■ **TASK**:
A faithful transcript of all the lines below, with no pictures, is the goal here.

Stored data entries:

=== Section Start ===

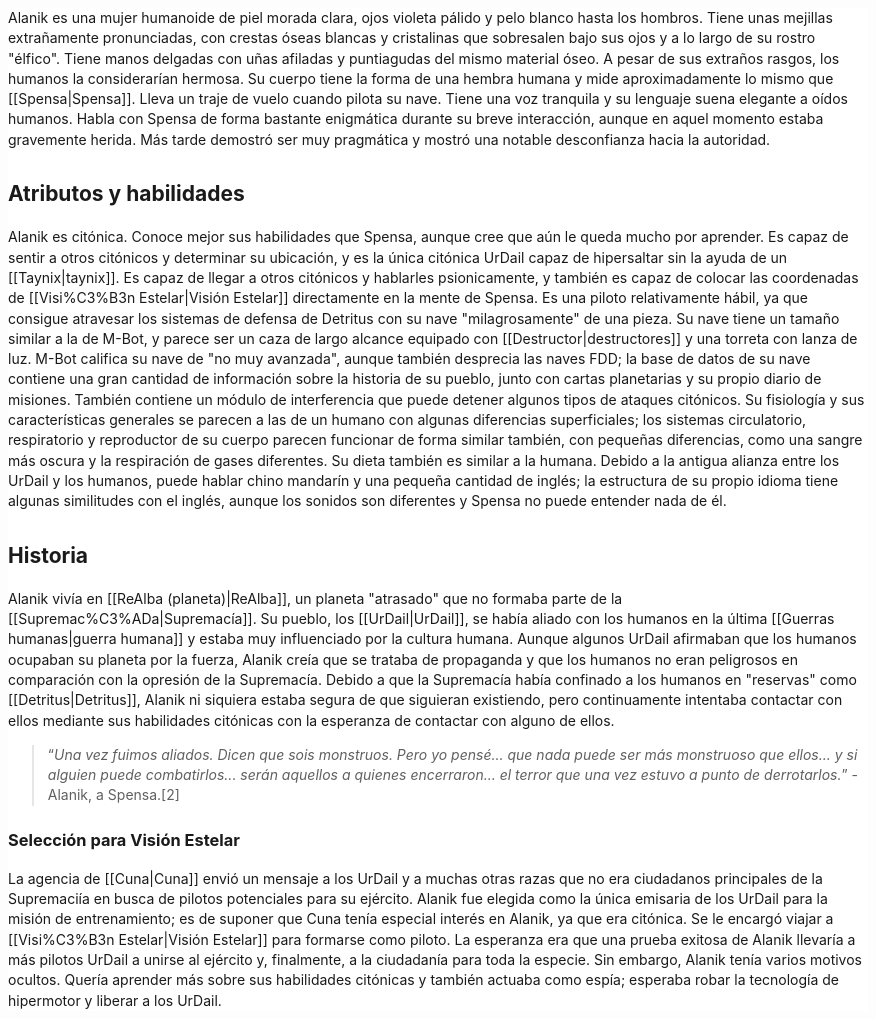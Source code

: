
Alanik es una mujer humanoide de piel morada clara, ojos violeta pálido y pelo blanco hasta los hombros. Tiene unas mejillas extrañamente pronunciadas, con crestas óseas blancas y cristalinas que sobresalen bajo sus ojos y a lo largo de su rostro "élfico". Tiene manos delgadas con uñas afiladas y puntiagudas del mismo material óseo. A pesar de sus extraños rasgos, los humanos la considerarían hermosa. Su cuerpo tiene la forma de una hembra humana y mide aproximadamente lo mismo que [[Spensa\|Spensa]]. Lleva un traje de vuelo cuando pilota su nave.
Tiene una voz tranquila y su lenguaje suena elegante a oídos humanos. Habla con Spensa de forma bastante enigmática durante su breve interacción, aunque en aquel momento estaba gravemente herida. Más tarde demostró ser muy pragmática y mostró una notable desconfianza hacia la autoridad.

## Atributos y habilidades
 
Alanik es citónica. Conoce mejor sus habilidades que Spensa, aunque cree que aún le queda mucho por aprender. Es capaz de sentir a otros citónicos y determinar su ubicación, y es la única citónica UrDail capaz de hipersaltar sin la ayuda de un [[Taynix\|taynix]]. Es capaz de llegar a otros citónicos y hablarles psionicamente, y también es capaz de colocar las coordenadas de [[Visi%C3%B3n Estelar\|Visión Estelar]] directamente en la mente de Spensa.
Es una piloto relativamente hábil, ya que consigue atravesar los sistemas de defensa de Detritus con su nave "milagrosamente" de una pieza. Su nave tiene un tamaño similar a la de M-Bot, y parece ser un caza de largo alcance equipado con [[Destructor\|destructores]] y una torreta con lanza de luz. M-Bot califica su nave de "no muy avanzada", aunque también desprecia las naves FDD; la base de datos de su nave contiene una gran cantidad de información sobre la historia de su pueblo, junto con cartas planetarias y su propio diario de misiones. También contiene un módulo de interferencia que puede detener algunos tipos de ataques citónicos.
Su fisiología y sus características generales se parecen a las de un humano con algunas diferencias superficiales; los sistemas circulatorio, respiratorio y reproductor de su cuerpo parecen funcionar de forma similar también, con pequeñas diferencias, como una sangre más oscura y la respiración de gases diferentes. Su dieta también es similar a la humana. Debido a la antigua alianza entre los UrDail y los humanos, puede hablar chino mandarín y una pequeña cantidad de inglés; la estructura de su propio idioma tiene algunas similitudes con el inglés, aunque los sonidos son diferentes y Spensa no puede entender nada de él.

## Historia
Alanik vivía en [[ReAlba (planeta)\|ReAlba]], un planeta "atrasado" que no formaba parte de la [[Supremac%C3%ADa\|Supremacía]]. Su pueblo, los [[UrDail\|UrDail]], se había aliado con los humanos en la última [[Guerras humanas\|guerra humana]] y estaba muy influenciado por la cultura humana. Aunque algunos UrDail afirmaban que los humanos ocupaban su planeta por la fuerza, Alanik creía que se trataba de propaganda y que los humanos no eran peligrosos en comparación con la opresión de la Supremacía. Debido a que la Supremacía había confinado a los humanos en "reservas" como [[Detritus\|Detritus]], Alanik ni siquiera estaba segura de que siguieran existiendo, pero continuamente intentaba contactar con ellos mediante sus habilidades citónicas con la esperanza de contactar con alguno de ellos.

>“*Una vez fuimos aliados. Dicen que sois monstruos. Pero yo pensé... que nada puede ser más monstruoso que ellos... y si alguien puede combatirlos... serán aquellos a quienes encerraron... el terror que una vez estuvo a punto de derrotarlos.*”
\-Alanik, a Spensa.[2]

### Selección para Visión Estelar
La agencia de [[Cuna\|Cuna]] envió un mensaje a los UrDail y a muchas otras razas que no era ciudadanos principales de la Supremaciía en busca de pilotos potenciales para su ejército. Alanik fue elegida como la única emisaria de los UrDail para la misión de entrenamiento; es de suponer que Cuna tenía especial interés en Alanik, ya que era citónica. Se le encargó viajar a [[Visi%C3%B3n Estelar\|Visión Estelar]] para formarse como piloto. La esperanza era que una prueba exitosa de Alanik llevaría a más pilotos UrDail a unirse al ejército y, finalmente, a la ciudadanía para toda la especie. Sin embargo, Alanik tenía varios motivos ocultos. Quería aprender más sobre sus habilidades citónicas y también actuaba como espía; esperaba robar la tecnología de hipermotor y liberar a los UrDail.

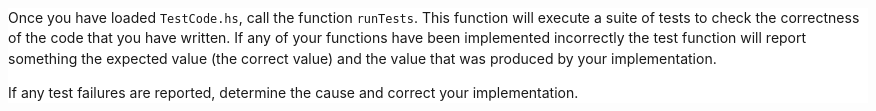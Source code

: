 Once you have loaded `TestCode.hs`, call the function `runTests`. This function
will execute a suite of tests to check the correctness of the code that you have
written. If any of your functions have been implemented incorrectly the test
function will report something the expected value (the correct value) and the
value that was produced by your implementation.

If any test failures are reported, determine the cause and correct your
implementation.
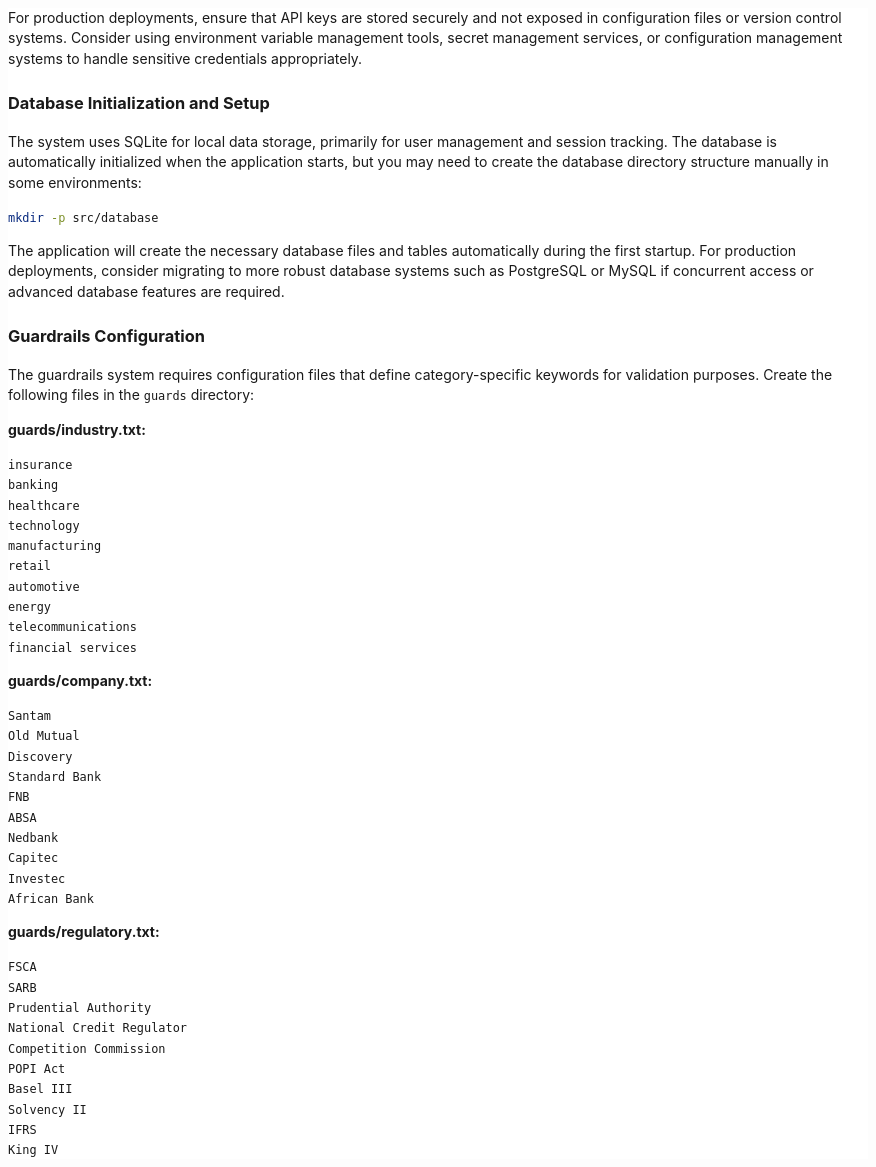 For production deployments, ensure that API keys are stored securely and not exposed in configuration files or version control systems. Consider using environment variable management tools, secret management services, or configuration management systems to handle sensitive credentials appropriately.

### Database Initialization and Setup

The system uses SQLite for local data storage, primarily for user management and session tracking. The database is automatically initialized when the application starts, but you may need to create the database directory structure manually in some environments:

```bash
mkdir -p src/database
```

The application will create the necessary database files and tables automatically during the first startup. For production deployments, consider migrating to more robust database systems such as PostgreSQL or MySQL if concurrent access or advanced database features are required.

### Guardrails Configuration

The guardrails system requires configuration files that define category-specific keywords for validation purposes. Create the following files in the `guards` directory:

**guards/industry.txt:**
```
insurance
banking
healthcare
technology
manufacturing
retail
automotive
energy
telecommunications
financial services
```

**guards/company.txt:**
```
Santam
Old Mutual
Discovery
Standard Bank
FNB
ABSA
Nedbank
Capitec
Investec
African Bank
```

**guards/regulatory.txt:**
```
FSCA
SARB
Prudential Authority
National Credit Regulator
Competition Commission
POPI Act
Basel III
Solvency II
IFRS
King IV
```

=== Section End ===

■ **REPLY**:
Source code

:
Alanik es una mujer humanoide de piel morada clara, ojos violeta pálido y pelo blanco hasta los hombros. Tiene unas mejillas extrañamente pronunciadas, con crestas óseas blancas y cristalinas que sobresalen bajo sus ojos y a lo largo de su rostro "élfico". Tiene manos delgadas con uñas afiladas y puntiagudas del mismo material óseo. A pesar de sus extraños rasgos, los humanos la considerarían hermosa. Su cuerpo tiene la forma de una hembra humana y mide aproximadamente lo mismo que [[Spensa\|Spensa]]. Lleva un traje de vuelo cuando pilota su nave.
Tiene una voz tranquila y su lenguaje suena elegante a oídos humanos. Habla con Spensa de forma bastante enigmática durante su breve interacción, aunque en aquel momento estaba gravemente herida. Más tarde demostró ser muy pragmática y mostró una notable desconfianza hacia la autoridad.

## Atributos y habilidades
 
Alanik es citónica. Conoce mejor sus habilidades que Spensa, aunque cree que aún le queda mucho por aprender. Es capaz de sentir a otros citónicos y determinar su ubicación, y es la única citónica UrDail capaz de hipersaltar sin la ayuda de un [[Taynix\|taynix]]. Es capaz de llegar a otros citónicos y hablarles psionicamente, y también es capaz de colocar las coordenadas de [[Visi%C3%B3n Estelar\|Visión Estelar]] directamente en la mente de Spensa.
Es una piloto relativamente hábil, ya que consigue atravesar los sistemas de defensa de Detritus con su nave "milagrosamente" de una pieza. Su nave tiene un tamaño similar a la de M-Bot, y parece ser un caza de largo alcance equipado con [[Destructor\|destructores]] y una torreta con lanza de luz. M-Bot califica su nave de "no muy avanzada", aunque también desprecia las naves FDD; la base de datos de su nave contiene una gran cantidad de información sobre la historia de su pueblo, junto con cartas planetarias y su propio diario de misiones. También contiene un módulo de interferencia que puede detener algunos tipos de ataques citónicos.
Su fisiología y sus características generales se parecen a las de un humano con algunas diferencias superficiales; los sistemas circulatorio, respiratorio y reproductor de su cuerpo parecen funcionar de forma similar también, con pequeñas diferencias, como una sangre más oscura y la respiración de gases diferentes. Su dieta también es similar a la humana. Debido a la antigua alianza entre los UrDail y los humanos, puede hablar chino mandarín y una pequeña cantidad de inglés; la estructura de su propio idioma tiene algunas similitudes con el inglés, aunque los sonidos son diferentes y Spensa no puede entender nada de él.

## Historia
Alanik vivía en [[ReAlba (planeta)\|ReAlba]], un planeta "atrasado" que no formaba parte de la [[Supremac%C3%ADa\|Supremacía]]. Su pueblo, los [[UrDail\|UrDail]], se había aliado con los humanos en la última [[Guerras humanas\|guerra humana]] y estaba muy influenciado por la cultura humana. Aunque algunos UrDail afirmaban que los humanos ocupaban su planeta por la fuerza, Alanik creía que se trataba de propaganda y que los humanos no eran peligrosos en comparación con la opresión de la Supremacía. Debido a que la Supremacía había confinado a los humanos en "reservas" como [[Detritus\|Detritus]], Alanik ni siquiera estaba segura de que siguieran existiendo, pero continuamente intentaba contactar con ellos mediante sus habilidades citónicas con la esperanza de contactar con alguno de ellos.

>“*Una vez fuimos aliados. Dicen que sois monstruos. Pero yo pensé... que nada puede ser más monstruoso que ellos... y si alguien puede combatirlos... serán aquellos a quienes encerraron... el terror que una vez estuvo a punto de derrotarlos.*”
\-Alanik, a Spensa.[2]

### Selección para Visión Estelar
La agencia de [[Cuna\|Cuna]] envió un mensaje a los UrDail y a muchas otras razas que no era ciudadanos principales de la Supremaciía en busca de pilotos potenciales para su ejército. Alanik fue elegida como la única emisaria de los UrDail para la misión de entrenamiento; es de suponer que Cuna tenía especial interés en Alanik, ya que era citónica. Se le encargó viajar a [[Visi%C3%B3n Estelar\|Visión Estelar]] para formarse como piloto. La esperanza era que una prueba exitosa de Alanik llevaría a más pilotos UrDail a unirse al ejército y, finalmente, a la ciudadanía para toda la especie. Sin embargo, Alanik tenía varios motivos ocultos. Quería aprender más sobre sus habilidades citónicas y también actuaba como espía; esperaba robar la tecnología de hipermotor y liberar a los UrDail.

Source code

: Once you have loaded `TestCode.hs`, call the function `runTests`. This function
will execute a suite of tests to check the correctness of the code that you have
written. If any of your functions have been implemented incorrectly the test
function will report something the expected value (the correct value) and the
value that was produced by your implementation.

If any test failures are reported, determine the cause and correct your
implementation.
 For production deployments, ensure that API keys are stored securely and not exposed in configuration files or version control systems. Consider using environment variable management tools, secret management services, or configuration management systems to handle sensitive credentials appropriately.

### Database Initialization and Setup

The system uses SQLite for local data storage, primarily for user management and session tracking. The database is automatically initialized when the application starts, but you may need to create the database directory structure manually in some environments:

```bash
mkdir -p src/database
```

The application will create the necessary database files and tables automatically during the first startup. For production deployments, consider migrating to more robust database systems such as PostgreSQL or MySQL if concurrent access or advanced database features are required.

### Guardrails Configuration

The guardrails system requires configuration files that define category-specific keywords for validation purposes. Create the following files in the `guards` directory:

**guards/industry.txt:**
```
insurance
banking
healthcare
technology
manufacturing
retail
automotive
energy
telecommunications
financial services
```

**guards/company.txt:**
```
Santam
Old Mutual
Discovery
Standard Bank
FNB
ABSA
Nedbank
Capitec
Investec
African Bank
```

**guards/regulatory.txt:**
```
FSCA
SARB
Prudential Authority
National Credit Regulator
Competition Commission
POPI Act
Basel III
Solvency II
IFRS
King IV
```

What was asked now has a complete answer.